[Records drawn from a dataset]
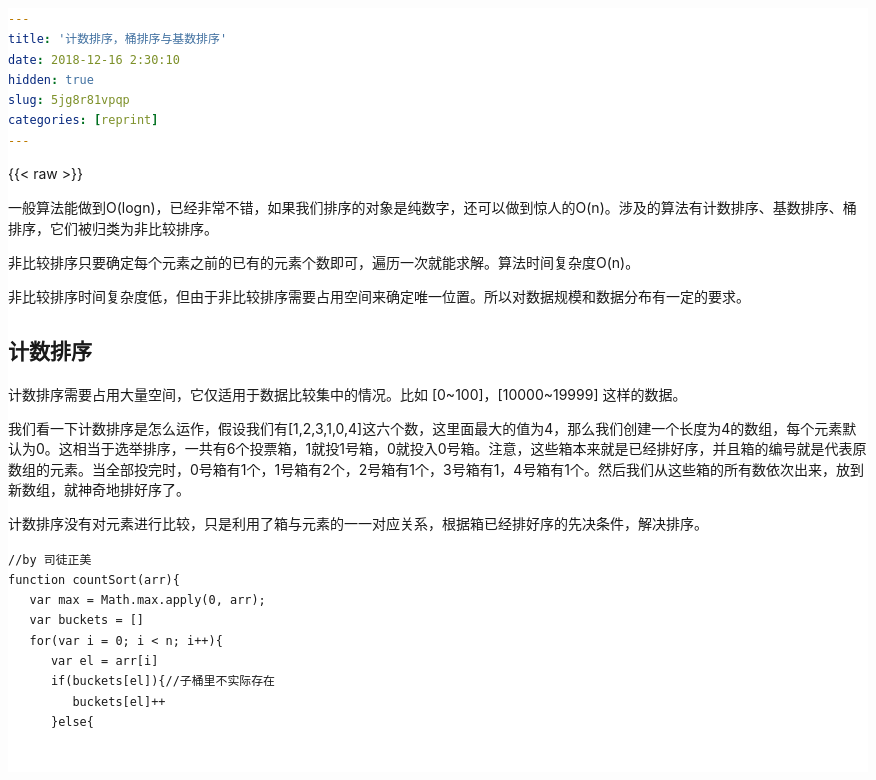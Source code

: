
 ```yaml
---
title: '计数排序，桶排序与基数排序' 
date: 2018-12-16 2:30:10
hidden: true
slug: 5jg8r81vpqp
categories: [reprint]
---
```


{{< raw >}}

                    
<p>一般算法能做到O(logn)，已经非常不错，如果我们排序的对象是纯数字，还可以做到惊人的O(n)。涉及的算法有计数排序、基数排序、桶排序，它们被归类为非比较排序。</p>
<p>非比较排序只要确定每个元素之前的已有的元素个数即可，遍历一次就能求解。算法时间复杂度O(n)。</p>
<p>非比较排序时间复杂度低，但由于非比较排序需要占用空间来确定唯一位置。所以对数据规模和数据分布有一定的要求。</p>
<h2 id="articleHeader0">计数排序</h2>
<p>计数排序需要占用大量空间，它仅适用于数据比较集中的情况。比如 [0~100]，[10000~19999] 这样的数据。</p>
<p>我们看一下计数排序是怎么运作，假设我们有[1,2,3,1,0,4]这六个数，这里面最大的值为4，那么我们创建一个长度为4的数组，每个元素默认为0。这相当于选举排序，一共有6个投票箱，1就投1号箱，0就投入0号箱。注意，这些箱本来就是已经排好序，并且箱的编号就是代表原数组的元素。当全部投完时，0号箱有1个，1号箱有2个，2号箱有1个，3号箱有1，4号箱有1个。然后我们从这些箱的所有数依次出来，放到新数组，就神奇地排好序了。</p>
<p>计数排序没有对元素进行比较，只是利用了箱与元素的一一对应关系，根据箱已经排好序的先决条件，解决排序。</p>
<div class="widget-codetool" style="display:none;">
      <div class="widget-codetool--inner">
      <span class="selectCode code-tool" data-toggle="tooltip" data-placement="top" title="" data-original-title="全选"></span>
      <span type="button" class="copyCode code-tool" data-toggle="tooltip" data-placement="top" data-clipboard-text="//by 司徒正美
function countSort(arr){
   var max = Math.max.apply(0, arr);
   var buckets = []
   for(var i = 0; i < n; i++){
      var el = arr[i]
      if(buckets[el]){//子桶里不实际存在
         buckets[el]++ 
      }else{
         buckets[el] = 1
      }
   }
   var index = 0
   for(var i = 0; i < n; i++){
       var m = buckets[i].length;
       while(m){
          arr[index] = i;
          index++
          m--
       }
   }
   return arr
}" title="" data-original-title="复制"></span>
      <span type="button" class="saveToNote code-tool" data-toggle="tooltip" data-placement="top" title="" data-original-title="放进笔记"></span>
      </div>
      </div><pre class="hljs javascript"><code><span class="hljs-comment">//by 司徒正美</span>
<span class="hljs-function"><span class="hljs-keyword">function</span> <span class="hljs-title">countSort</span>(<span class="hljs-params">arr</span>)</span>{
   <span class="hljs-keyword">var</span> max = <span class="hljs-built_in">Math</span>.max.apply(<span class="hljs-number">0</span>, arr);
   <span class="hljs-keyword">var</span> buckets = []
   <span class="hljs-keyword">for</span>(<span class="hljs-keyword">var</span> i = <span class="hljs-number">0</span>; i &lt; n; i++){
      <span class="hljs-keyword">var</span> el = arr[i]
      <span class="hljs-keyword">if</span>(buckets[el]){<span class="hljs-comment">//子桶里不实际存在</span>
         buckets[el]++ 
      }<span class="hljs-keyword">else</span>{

Work to complete →
Across the entries above, work out the count of lines that hold the word "codetool", and state that number alone.

Output for this exercise →
2